Instructions for the task:
Each line with the string "vmalert" is to be copied from the records below.

[Given records — start]

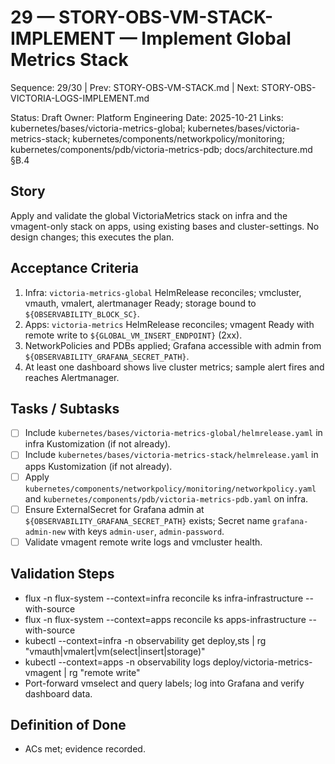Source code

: # 29 — STORY-OBS-VM-STACK-IMPLEMENT — Implement Global Metrics Stack

Sequence: 29/30 | Prev: STORY-OBS-VM-STACK.md | Next: STORY-OBS-VICTORIA-LOGS-IMPLEMENT.md

Status: Draft
Owner: Platform Engineering
Date: 2025-10-21
Links: kubernetes/bases/victoria-metrics-global; kubernetes/bases/victoria-metrics-stack; kubernetes/components/networkpolicy/monitoring; kubernetes/components/pdb/victoria-metrics-pdb; docs/architecture.md §B.4

## Story
Apply and validate the global VictoriaMetrics stack on infra and the vmagent-only stack on apps, using existing bases and cluster-settings. No design changes; this executes the plan.

## Acceptance Criteria
1) Infra: `victoria-metrics-global` HelmRelease reconciles; vmcluster, vmauth, vmalert, alertmanager Ready; storage bound to `${OBSERVABILITY_BLOCK_SC}`.
2) Apps: `victoria-metrics` HelmRelease reconciles; vmagent Ready with remote write to `${GLOBAL_VM_INSERT_ENDPOINT}` (2xx).
3) NetworkPolicies and PDBs applied; Grafana accessible with admin from `${OBSERVABILITY_GRAFANA_SECRET_PATH}`.
4) At least one dashboard shows live cluster metrics; sample alert fires and reaches Alertmanager.

## Tasks / Subtasks
- [ ] Include `kubernetes/bases/victoria-metrics-global/helmrelease.yaml` in infra Kustomization (if not already).
- [ ] Include `kubernetes/bases/victoria-metrics-stack/helmrelease.yaml` in apps Kustomization (if not already).
- [ ] Apply `kubernetes/components/networkpolicy/monitoring/networkpolicy.yaml` and `kubernetes/components/pdb/victoria-metrics-pdb.yaml` on infra.
- [ ] Ensure ExternalSecret for Grafana admin at `${OBSERVABILITY_GRAFANA_SECRET_PATH}` exists; Secret name `grafana-admin-new` with keys `admin-user`, `admin-password`.
- [ ] Validate vmagent remote write logs and vmcluster health.

## Validation Steps
- flux -n flux-system --context=infra reconcile ks infra-infrastructure --with-source
- flux -n flux-system --context=apps reconcile ks apps-infrastructure --with-source
- kubectl --context=infra -n observability get deploy,sts | rg "vmauth|vmalert|vm(select|insert|storage)"
- kubectl --context=apps -n observability logs deploy/victoria-metrics-vmagent | rg "remote write"
- Port-forward vmselect and query labels; log into Grafana and verify dashboard data.

## Definition of Done
- ACs met; evidence recorded.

[Given records — finish]

Answer to the problem:
1) Infra: `victoria-metrics-global` HelmRelease reconciles; vmcluster, vmauth, vmalert, alertmanager Ready; storage bound to `${OBSERVABILITY_BLOCK_SC}`.
- kubectl --context=infra -n observability get deploy,sts | rg "vmauth|vmalert|vm(select|insert|storage)"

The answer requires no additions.